Frederic’s cocky masculinity does not, at first, play well with nurse Catherine (Helen Hayes), whose fiance has recently fallen in battle. But against a backdrop of uncertainty and loss, she allows herself to be seduced by the brash young American, who, in turn, is softened by her affections. A concerned colleague (Mary Philips) warns that no good can come from Frederic and Catherine’s relationship, which is prohibited by army regulations. So it proves.
Ernest Hemingway loathed this 1932 adaptation of author's loosely biographical novel. That's understandable: there was never any chance Cooper would say "cocksucker" on screen, and director Frank Borzage's romantic interpretation is decidedly at odds with Hemingway's depiction of frontline love as a doomed fantasy for desperate people. At times the film plays like an illustrated accompaniment for the novel: scenes are typically short and there are many truncations.

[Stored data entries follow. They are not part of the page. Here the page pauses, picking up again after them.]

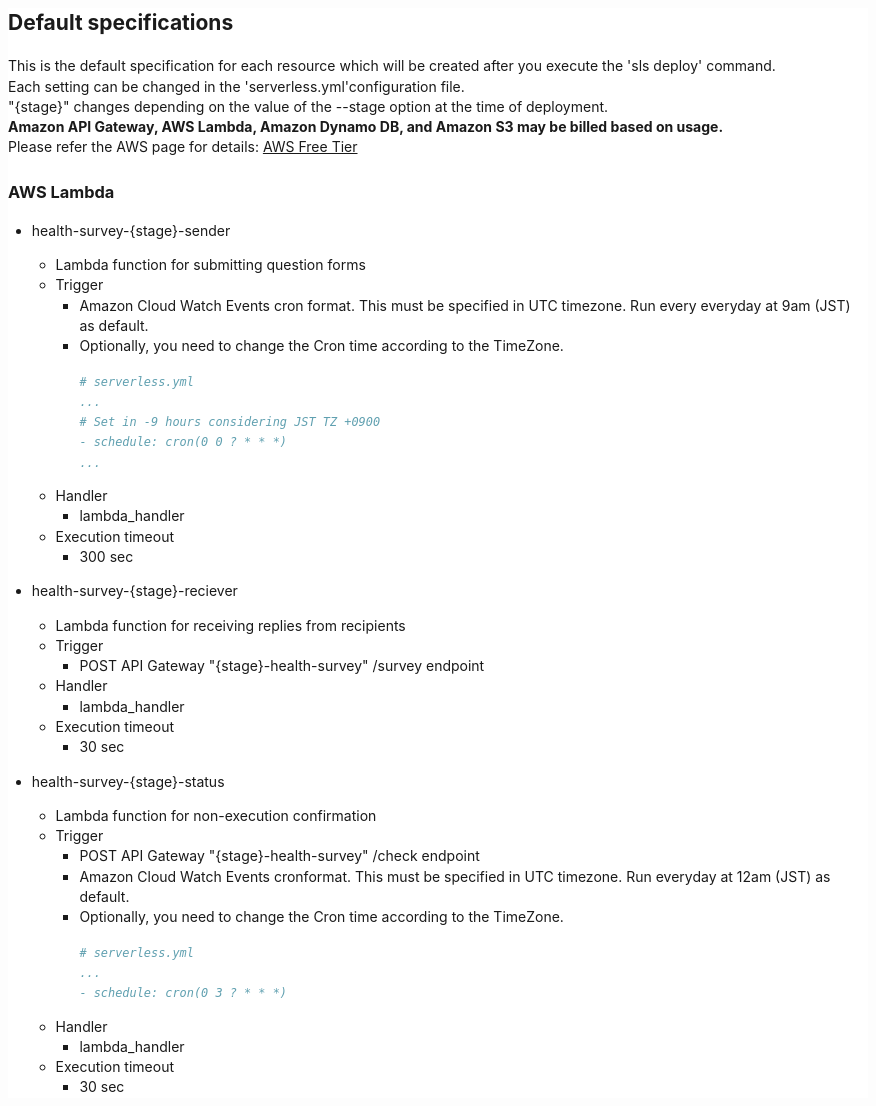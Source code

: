 ## Default specifications
This is the default specification for each resource which will be created after you execute the 'sls deploy' command.  
Each setting can be changed in the 'serverless.yml'configuration file.   
"{stage}" changes depending on the value of the --stage option at the time of deployment.  
**Amazon API Gateway, AWS Lambda, Amazon Dynamo DB, and Amazon S3 may be billed based on usage.**  
Please refer the AWS page for details: [AWS Free Tier](https://aws.amazon.com/free/)
### AWS Lambda
- health-survey-{stage}-sender  
    - Lambda function for submitting question forms
    - Trigger
        - Amazon Cloud Watch Events cron format. This must be specified in UTC timezone. Run every everyday at 9am (JST) as default.
        - Optionally, you need to change the Cron time according to the TimeZone.
            ```yml
            # serverless.yml
            ...
            # Set in -9 hours considering JST TZ +0900
            - schedule: cron(0 0 ? * * *)
            ...
            ```
    - Handler
        - lambda_handler
    - Execution timeout
        - 300 sec

- health-survey-{stage}-reciever
    - Lambda function for receiving replies from recipients
    - Trigger
        - POST API Gateway "{stage}-health-survey" /survey endpoint
    - Handler
        - lambda_handler
    - Execution timeout
        - 30 sec

- health-survey-{stage}-status
    - Lambda function for non-execution confirmation
    - Trigger
        - POST API Gateway "{stage}-health-survey" /check endpoint
        - Amazon Cloud Watch Events cronformat. This must be specified in UTC timezone. Run everyday at 12am (JST) as default.
        - Optionally, you need to change the Cron time according to the TimeZone.
            ```yml
            # serverless.yml
            ...
            - schedule: cron(0 3 ? * * *)
            ```
    - Handler
        - lambda_handler
    - Execution timeout
        - 30 sec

Still, arriving just ahead of the complete enforcement of the Hayes Code, A Farewell to Arms does retain much of Hemingway's manly swagger ("What are you thinking about, darling?" asks Catherine: "Whiskey" comes the unembellished reply) and plenty of anti-militaristic sentiment. When Rinaldi proclaims the injured Frederic a war hero, he promptly clarifies that "I was blown up eating cheese".
Borzage's small-budgeted studio picture is firmly anchored to the sound stage. Many of the sets wouldn't withstand a decent gush of wind. The make-up is often crude and the acting is "of its time". That hardly matters – Gary Cooper and Helen Hayes have plenty of old-school movie star charisma.
Borzage, meanwhile, works in post-Expressionist shadows and close-ups. There are neat cinematic innovations: a stretcher-bound camera echoes Frederic’s POV; dancing marionette intertitles mark the passage of time. Borzage’s vision may not entirely tally with the source novel, but the romance feels suitably star-crossed throughout.